──────── Information shown ────────
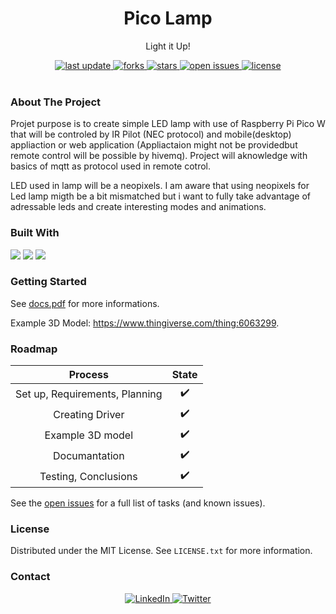 <div align="center">
  
  <h1> Pico Lamp </h1>
  <p> Light it Up! </p>
  
  <div>
    <a href="">
      <img src="https://img.shields.io/github/last-commit/psp515/PicoLamp" alt="last update" />
    </a>
    <a href="https://github.com/psp515/PicoLamp/network/members">
      <img src="https://img.shields.io/github/forks/psp515/PicoLamp" alt="forks" />
    </a>
    <a href="https://github.com/psp515/PicoLamp/stargazers">
      <img src="https://img.shields.io/github/stars/psp515/PicoLamp" alt="stars" />
    </a>
    <a href="https://github.com/psp515/PicoLamp/issues/">
      <img src="https://img.shields.io/github/issues/psp515/PicoLamp" alt="open issues" />
    </a>
    <a href="https://github.com/psp515/PicoLamp/blob/main/LICENSE">
      <img src="https://img.shields.io/github/license/psp515/PicoLamp" alt="license" />
    </a>
  </div>
</div>  

<br/>

### About The Project


Projet purpose is to create simple LED lamp with use of Raspberry Pi Pico W that will be controled by IR Pilot (NEC protocol) and mobile(desktop) appliaction or web application (Appliactaion might not be providedbut remote control will be possible by hivemq). Project will aknowledge with basics of mqtt as protocol used in remote cotrol.

LED used in lamp will be a neopixels. I am aware that using neopixels for Led lamp migth be a bit mismatched but i want to fully take advantage of adressable leds and create interesting modes and animations.

### Built With

<div>
  <a>
    <img src="https://img.shields.io/badge/-Micropyhon-FFFFFF?logo=micropyhon" />
  </a>
  <a>
    <img src="https://img.shields.io/badge/-Python-FFFFFF?logo=python" />
  </a>
  <a>
    <img src="https://img.shields.io/badge/-HiveMQ-FFFFFF?logo=hivemq" />
  </a>
</div>

### Getting Started

See [docs.pdf](https://github.com/psp515/PicoLamp/blob/main/docs.pdf) for more informations.

Example 3D Model: https://www.thingiverse.com/thing:6063299.

### Roadmap

Process | State |
:-: | :-: |
Set up, Requirements, Planning | ✔️ |
Creating Driver | ✔️|
Example 3D model | ✔️ |
Documantation | ✔️ |
Testing, Conclusions | ✔️ |

See the [open issues](https://github.com/psp515/MicroPico/issues) for a full list of tasks (and known issues).

### License

Distributed under the MIT License. See `LICENSE.txt` for more information.

### Contact

<div align="center">
  <a href="https://www.linkedin.com/in/lukasz-psp515-kolber/">
    <img src="https://img.shields.io/badge/LinkedIn-0077B5?style=for-the-badge&logo=linkedin&logoColor=white" alt="LinkedIn" />
  </a>
  <a href="https://twitter.com/psp515">
    <img src="https://img.shields.io/badge/Twitter-1DA1F2?style=for-the-badge&logo=twitter&logoColor=white" alt="Twitter" />
  </a>
</div>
────────
Your answer should be a single number: how many lines of the material contain the word "PicoLamp".

_Output of the task:_
10